Teeter Tot Collection

  • Designing for Play, Fall 2017, Instructor: Cas Holman, Designers: George Duan, Megan Lee
  • Teeter Tot Collection
  • A pair of unsuspecting chairs designed for an office lounge space to revitalize risky play in everyday adult lives.
  • Prompt | Timeline: 4 Weeks
    Choose one play value that (in your observations) is inaccessible to adults. Design and prototype something to serve this need.

    We began by listing different play values we found to be inaccessible to adults. We decided we wanted to focus primarily on risky play. We were interested in designing for this play value as many examples of risky play in adult life are not necessarily safe (i.e. skydiving, bungee jumping, drag racing). In addition, we wanted to design for exploratory play. We noted that as time passes, risky play evolves into exploratory play.

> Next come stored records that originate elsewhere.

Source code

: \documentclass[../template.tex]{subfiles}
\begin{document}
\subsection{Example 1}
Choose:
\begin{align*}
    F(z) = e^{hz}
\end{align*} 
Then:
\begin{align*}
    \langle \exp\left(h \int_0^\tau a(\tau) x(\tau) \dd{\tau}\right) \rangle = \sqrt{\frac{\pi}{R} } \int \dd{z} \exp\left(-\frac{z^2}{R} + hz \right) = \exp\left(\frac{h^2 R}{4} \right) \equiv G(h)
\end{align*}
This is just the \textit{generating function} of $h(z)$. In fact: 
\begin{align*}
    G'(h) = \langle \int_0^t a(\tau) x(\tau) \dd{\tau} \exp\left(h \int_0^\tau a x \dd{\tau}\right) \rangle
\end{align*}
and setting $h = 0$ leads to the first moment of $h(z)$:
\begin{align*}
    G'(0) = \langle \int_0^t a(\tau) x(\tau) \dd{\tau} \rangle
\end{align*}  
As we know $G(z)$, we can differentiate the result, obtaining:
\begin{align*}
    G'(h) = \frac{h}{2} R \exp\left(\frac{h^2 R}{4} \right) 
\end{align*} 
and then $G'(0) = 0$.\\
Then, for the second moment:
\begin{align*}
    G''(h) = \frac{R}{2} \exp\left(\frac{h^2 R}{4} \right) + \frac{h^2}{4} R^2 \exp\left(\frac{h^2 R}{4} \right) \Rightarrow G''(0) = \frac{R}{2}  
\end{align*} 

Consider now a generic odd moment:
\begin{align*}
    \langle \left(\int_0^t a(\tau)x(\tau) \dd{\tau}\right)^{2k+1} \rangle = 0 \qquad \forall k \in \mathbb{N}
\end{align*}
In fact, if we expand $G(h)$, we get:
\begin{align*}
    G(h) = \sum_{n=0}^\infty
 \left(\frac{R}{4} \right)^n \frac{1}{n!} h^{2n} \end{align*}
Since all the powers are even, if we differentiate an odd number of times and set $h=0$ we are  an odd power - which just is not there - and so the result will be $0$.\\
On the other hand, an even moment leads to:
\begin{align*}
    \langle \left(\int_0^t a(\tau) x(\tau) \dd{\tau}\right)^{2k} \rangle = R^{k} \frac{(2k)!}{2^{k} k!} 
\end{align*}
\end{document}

    We decided to design a furniture collection for an office lounge space centered around risky play, intended to provide a safe yet unexpected way for adults to experience and explore risk.

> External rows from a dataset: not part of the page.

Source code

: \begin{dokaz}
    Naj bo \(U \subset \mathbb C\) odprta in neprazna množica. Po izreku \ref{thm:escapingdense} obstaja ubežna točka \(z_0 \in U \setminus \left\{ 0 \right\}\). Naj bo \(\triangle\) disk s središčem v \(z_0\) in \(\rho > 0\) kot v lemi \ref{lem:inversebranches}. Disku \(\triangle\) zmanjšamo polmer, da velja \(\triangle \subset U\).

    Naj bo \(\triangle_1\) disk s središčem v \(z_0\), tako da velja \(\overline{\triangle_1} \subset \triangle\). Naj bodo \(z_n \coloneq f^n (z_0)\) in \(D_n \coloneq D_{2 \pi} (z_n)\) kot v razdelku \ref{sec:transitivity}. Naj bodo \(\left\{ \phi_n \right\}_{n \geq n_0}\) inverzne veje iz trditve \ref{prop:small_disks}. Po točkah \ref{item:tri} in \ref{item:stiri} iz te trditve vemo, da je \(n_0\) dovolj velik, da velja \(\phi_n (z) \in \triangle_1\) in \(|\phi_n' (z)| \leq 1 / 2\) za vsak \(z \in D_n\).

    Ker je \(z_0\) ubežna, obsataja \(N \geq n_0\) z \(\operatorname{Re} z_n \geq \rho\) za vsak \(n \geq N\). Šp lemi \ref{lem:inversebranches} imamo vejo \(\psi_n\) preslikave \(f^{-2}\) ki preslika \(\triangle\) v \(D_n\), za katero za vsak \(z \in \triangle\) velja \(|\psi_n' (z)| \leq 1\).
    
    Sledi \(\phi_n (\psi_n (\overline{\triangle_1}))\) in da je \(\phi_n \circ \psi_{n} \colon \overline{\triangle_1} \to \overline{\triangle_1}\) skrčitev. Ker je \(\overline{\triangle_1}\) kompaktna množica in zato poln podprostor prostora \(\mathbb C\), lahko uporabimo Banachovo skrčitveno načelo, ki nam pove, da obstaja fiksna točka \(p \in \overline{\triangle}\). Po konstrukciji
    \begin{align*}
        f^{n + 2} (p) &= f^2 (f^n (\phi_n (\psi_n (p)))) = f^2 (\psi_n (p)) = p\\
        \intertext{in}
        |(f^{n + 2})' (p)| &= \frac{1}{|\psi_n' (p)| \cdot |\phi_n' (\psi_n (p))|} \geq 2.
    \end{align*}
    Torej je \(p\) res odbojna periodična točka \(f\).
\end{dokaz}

    Our main concept involved furniture with collapsing legs that would give the user a surprised feeling when sat on. After this surprise, they would be able to use the chair functionally and be invited to explore further uses.
  • We modified a few chairs and created models to figure out what types of springs to use, as well as the functionality of spring placements. We decided to build two stools at different heights for two unique risky experiences.
  • Next, we created cut foam prototypes to test our spring mechanism within our upholstery.
  • For the frame of our chair, we designed plywood fin structures filled with polyurethane foam to maintain a lightweight structure.
  • We attached the frame to the top of the chair using screws and a dowel pin connection.
  • After building the frame, we began the upholstery process, first securing the base layer of foam then the microfiber layer.
  • Next came pattern-making for our two chair designs.
  • We named the taller stool "Teeter" and the smaller stool "Tot" to reflect their playful energies.